Records for processing:

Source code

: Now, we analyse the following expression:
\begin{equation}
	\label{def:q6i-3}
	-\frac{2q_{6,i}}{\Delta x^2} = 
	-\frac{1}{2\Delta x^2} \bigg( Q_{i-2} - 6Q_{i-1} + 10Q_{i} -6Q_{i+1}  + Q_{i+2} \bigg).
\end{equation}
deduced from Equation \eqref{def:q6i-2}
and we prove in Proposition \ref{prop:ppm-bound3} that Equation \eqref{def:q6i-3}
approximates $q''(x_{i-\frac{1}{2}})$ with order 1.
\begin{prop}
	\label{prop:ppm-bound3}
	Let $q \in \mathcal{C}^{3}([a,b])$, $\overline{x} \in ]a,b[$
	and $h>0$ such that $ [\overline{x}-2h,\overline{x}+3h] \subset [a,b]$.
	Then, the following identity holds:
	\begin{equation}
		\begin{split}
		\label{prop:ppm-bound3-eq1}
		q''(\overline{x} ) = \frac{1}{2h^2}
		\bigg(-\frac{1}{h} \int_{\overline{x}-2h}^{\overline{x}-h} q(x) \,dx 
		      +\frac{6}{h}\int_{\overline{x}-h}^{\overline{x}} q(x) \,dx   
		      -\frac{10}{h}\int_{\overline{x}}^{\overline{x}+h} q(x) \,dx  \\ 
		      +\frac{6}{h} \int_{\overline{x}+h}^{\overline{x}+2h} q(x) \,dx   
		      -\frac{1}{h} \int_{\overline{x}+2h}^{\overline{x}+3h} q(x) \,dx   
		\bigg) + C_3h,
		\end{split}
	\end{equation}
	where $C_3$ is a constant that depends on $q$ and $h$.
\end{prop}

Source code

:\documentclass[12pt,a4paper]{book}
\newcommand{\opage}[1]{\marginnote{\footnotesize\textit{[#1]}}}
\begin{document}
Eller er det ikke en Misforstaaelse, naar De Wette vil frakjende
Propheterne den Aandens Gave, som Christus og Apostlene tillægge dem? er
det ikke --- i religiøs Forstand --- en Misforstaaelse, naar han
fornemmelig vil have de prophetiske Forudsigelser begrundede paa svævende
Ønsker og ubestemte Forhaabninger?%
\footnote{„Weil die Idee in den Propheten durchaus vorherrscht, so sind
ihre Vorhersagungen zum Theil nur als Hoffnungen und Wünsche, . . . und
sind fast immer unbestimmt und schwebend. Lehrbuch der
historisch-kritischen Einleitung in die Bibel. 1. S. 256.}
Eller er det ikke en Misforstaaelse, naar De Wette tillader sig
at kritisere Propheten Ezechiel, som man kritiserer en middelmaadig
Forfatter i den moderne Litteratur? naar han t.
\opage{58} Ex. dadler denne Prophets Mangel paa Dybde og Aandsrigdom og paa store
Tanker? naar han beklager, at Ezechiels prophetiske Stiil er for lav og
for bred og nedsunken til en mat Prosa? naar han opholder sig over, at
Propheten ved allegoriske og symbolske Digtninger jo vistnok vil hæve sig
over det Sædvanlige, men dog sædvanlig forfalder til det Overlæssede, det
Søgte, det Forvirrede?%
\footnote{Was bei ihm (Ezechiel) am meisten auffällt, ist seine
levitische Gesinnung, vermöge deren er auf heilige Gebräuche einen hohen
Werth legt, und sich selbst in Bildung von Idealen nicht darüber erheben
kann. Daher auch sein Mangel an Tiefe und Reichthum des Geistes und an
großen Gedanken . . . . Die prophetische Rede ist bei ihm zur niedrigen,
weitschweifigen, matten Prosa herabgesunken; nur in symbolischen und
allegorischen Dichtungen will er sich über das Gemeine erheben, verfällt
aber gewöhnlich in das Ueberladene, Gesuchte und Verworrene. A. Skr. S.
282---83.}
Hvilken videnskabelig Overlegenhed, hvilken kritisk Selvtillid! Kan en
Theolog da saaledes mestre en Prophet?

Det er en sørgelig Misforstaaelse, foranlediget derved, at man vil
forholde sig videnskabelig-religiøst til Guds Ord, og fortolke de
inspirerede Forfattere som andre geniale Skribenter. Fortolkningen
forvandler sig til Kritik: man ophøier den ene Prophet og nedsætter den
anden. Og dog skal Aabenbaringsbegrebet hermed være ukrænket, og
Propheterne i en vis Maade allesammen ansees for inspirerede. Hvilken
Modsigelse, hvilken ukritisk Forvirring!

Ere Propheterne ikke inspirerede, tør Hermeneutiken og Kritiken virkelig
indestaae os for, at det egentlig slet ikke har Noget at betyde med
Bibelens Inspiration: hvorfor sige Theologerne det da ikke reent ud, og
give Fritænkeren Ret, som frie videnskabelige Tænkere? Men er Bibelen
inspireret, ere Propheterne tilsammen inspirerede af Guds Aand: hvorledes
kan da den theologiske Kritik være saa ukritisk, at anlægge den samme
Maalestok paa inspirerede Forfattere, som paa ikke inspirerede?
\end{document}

Work task:
Each line of the material that contains the string "ukritisk" has to be copied out.

Completed exercise:
Modsigelse, hvilken ukritisk Forvirring!
kan da den theologiske Kritik være saa ukritisk, at anlægge den samme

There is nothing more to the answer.